Don't do it. Long term the approach you are wanting to take will generate a lot more work for you as your needs evolve.
Another case of premature optimization.
You are trying to optimize something that you don't have any performance metrics. What is the target platform? Even crappiest computers nowadays could run at least hundreds of your reading operation per second. Then you add better hardware for more users, then you can go to cloud and when you come into problem space that Google, Twitter and Facebook are dealing with, you can consider denormalizing. Even then, best solution is some sort of key-value database.
Maybe you should check Wikipedia article on Database Normalization to remind you why normalized database is a good thing.
You should also think about the items. Are the items unique for every user or does user1 could have item1 and user2 have item1 to. If you now want to change item1 you have to go through your whole table and check which user have this item. If you would normalize your table, this would be much more easy.
But it the end, I think the answer is: It depends
Do my arguments and situation justify
working against normalisation?
Not based on what I've seen so far.
Normalized database designs (appropriately indexed and with efficient usage of the database with UPSERTS, transactions, etc) in general-purpose engines will generally outperform code except where code is very tightly optimized. Typically in such code, some feature of the general purpose RDBMS engine is abandoned, such as one of the ACID properties or referntial integrity.
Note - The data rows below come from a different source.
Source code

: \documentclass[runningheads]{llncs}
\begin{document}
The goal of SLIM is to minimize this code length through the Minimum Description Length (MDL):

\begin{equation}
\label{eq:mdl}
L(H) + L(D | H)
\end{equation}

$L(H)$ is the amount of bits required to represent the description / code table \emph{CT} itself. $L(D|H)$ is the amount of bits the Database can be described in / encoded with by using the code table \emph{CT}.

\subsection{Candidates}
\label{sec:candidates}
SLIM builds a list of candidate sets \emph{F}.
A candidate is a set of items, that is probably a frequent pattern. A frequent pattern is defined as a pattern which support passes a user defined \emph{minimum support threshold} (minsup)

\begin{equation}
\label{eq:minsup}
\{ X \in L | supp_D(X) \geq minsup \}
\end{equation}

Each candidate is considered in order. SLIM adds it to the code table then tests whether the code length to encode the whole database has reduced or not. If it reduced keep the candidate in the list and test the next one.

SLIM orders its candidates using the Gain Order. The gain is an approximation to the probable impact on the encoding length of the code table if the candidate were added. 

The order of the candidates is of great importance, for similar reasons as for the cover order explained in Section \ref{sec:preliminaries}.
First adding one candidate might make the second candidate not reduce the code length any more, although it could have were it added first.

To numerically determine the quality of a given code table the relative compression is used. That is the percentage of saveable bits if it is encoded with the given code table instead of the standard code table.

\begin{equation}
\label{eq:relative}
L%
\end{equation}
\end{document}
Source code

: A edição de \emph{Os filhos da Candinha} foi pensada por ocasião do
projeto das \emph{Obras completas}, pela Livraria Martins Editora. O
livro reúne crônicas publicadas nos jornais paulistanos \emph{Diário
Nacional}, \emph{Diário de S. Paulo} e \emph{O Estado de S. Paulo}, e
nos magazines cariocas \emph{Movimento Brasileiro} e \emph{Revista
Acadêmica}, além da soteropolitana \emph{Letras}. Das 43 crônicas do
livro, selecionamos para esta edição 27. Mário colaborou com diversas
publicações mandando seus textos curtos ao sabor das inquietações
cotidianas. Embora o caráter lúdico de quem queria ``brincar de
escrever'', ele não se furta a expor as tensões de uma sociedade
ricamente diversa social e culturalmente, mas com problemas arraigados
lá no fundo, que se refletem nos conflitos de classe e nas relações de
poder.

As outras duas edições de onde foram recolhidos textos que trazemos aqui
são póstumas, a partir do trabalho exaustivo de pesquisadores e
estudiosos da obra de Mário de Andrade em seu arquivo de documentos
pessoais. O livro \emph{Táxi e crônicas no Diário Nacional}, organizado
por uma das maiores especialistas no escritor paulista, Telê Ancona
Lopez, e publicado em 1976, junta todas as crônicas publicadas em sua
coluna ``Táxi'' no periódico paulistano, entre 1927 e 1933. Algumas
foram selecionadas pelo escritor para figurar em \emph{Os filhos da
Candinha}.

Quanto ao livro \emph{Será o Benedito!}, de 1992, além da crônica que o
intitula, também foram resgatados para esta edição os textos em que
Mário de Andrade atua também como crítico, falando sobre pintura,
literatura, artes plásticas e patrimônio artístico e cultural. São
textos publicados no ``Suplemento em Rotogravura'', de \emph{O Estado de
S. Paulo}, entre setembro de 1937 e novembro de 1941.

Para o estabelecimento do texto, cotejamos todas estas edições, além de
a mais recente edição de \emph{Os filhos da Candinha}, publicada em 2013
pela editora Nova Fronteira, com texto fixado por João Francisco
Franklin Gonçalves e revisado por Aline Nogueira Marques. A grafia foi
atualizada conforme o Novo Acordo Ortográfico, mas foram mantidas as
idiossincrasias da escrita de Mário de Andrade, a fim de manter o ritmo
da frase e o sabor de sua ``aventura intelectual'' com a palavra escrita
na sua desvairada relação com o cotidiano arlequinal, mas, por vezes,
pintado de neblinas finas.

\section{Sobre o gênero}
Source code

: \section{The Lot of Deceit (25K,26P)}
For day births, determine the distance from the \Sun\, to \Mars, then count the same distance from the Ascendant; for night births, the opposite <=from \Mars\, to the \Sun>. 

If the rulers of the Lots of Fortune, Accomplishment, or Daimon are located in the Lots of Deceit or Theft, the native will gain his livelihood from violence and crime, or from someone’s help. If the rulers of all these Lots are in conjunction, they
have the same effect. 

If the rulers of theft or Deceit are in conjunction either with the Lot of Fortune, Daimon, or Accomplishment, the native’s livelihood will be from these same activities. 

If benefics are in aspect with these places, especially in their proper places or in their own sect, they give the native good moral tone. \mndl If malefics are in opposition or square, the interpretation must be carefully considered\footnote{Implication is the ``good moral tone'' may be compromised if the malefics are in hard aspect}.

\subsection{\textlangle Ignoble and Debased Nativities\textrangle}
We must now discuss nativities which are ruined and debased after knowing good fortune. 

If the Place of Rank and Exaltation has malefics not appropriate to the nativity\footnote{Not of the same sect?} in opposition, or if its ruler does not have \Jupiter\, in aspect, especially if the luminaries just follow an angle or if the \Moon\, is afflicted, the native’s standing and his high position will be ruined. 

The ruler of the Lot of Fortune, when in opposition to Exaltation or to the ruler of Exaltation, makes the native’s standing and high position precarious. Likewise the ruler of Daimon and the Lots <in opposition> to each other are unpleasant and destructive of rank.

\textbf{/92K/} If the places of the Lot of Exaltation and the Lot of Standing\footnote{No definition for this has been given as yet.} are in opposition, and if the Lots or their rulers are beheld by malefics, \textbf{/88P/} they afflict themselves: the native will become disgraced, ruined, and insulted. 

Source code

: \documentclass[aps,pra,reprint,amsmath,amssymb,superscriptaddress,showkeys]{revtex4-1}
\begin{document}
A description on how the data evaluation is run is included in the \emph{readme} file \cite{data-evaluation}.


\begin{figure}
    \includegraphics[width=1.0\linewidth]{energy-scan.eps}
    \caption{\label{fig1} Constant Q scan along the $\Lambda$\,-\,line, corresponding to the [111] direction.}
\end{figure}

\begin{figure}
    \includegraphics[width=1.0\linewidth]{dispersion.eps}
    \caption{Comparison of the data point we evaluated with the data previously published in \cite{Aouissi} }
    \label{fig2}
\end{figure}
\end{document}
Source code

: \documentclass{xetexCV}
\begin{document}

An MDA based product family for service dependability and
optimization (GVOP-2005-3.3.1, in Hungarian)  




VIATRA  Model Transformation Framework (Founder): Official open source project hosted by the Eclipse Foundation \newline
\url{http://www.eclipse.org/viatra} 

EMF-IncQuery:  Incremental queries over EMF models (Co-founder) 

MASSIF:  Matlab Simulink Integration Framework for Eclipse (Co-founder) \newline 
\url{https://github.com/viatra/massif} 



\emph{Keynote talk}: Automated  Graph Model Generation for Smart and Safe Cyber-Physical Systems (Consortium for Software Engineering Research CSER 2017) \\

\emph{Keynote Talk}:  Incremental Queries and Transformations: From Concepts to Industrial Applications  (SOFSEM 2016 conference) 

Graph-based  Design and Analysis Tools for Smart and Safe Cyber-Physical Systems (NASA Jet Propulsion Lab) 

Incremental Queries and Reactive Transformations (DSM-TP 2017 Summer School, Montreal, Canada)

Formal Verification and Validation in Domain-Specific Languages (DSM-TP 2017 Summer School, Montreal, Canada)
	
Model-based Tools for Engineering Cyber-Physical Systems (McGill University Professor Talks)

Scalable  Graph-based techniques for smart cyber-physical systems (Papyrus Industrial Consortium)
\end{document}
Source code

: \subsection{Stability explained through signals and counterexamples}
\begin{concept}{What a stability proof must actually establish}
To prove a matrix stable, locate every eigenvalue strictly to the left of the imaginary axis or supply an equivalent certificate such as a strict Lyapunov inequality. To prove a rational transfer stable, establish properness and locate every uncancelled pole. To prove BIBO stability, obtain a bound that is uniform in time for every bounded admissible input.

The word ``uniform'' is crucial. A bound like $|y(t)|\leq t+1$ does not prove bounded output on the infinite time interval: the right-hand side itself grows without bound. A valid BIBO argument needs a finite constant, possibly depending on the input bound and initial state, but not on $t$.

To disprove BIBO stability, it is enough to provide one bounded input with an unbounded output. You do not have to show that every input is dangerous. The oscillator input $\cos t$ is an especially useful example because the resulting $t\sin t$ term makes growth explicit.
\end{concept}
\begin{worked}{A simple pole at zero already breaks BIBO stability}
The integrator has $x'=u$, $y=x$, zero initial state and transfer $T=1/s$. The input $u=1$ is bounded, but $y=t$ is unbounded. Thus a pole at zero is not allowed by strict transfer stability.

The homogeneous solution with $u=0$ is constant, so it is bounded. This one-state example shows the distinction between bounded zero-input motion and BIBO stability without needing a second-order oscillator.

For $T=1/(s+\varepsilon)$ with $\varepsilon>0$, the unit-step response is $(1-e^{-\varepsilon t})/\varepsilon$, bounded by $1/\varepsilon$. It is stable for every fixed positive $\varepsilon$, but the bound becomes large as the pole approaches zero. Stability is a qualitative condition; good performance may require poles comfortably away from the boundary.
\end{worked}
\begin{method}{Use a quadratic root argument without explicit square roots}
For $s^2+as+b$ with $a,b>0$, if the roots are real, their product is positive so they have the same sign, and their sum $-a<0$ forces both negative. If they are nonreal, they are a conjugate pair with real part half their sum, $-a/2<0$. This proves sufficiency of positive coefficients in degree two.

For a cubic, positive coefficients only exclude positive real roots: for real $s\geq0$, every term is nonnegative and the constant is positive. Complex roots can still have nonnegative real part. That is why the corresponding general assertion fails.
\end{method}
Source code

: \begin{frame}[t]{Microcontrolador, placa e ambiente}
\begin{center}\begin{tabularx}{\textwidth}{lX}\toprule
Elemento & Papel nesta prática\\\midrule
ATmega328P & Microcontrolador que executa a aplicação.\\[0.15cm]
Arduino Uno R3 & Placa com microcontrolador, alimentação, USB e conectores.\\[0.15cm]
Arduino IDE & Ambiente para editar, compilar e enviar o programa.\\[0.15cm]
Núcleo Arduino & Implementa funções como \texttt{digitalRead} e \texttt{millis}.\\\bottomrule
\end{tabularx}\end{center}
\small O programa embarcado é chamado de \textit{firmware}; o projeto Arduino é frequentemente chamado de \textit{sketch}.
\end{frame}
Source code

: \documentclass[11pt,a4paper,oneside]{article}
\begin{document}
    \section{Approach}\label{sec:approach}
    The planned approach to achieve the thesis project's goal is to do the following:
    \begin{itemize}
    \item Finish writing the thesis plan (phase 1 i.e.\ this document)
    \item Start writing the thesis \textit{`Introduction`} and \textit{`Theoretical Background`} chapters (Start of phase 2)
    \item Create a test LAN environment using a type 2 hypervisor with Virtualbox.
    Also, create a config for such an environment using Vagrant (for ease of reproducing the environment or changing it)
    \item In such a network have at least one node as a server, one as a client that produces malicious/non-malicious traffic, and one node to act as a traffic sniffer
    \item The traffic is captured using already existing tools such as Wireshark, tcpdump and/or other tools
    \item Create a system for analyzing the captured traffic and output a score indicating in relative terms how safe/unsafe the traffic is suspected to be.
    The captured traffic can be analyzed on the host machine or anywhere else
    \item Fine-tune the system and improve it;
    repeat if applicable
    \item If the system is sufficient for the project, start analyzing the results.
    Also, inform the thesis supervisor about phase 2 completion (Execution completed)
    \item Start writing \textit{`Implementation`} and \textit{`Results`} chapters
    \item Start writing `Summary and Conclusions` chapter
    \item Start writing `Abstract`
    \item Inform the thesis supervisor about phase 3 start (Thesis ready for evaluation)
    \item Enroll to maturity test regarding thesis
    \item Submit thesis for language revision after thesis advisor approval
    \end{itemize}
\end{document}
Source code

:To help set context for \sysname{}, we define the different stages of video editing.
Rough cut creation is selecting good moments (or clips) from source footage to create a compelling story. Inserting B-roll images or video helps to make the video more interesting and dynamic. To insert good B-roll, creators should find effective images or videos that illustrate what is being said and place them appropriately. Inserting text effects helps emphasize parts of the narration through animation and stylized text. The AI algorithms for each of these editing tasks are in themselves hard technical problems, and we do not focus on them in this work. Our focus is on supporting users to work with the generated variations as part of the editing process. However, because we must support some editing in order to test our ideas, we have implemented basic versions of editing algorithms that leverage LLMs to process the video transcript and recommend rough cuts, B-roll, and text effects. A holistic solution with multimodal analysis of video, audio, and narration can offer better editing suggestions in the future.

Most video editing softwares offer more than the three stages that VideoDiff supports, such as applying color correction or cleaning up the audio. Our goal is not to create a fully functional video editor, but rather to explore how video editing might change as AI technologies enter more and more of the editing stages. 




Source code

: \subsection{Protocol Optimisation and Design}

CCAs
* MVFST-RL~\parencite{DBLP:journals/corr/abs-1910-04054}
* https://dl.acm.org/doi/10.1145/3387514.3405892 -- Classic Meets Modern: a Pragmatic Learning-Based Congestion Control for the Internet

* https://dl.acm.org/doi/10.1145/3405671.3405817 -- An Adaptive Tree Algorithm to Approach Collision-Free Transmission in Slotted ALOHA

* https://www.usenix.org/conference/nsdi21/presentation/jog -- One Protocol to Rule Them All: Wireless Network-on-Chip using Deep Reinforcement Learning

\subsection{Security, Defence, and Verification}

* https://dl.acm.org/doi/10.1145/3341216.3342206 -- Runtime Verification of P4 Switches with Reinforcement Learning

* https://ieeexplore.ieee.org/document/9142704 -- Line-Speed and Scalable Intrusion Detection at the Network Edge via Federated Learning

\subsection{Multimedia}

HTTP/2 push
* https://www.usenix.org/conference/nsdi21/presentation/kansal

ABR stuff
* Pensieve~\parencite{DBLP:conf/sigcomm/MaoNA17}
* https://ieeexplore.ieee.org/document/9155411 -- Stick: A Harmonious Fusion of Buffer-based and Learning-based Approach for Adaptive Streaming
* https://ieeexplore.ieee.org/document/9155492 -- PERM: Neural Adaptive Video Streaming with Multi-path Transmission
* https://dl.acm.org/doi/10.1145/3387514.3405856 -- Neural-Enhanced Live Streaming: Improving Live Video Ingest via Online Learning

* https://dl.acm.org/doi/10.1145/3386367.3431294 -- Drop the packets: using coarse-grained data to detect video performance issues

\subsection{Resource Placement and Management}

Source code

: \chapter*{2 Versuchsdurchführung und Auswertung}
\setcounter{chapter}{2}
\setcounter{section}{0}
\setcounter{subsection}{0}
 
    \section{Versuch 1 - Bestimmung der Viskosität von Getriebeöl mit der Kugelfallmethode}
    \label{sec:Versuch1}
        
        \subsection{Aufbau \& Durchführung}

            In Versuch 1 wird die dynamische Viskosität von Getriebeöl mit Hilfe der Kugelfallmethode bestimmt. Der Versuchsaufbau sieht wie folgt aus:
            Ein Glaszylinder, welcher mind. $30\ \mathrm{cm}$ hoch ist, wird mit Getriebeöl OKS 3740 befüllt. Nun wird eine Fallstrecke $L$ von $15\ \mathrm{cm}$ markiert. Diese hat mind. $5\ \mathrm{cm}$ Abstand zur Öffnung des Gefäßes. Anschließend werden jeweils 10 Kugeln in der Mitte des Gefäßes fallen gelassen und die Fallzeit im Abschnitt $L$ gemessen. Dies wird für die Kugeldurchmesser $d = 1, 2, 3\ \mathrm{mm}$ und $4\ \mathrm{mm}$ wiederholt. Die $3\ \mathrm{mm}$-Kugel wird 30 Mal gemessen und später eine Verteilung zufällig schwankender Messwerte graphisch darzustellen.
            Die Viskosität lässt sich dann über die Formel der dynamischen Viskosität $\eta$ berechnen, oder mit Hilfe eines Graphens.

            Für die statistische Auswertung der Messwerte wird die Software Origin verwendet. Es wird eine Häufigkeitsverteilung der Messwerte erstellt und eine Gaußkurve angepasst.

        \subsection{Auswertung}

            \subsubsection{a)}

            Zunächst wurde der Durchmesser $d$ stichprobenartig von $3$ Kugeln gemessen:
If you want to have very simple data access (you tout one table, one query as a benefit), perhaps you should look at a document centric database like mongodb or couchdb.
The reason that you use any technology is to leverage the technology's advantages. SQL has many advantages that you seem to not want to use, and that's fine, if you don't need them. In Neal Stephenson's Zodiac, the main character mentions that few things bought from a hardware store are used for their intended purpose. Software's like that, too. What counts is that it works, and it works nearly 100% of the time, and it works fast enough.
And yet, I can't help but think that someday you're going to have some overpowered item released into the wild, and you're going to want to deal with this problem at the database layer. Say you accidently gave out some superinstakillmegadeathsword inventory items that kill everything within 50 meters on use (wielder included), and you want to remove those things from play. As an apology to the people who lose their superinstakillmegadeathsword items, you want to give them 100 money for each superinstakillmegadeathsword you take away.
With a properly normalized database structure, that's a trivial task. With a denormalized structure, it's quite a bit harder and slower. A normalized database is also going to be easier to expand on the design in the future.
So are you sure you don't want to normalize your database?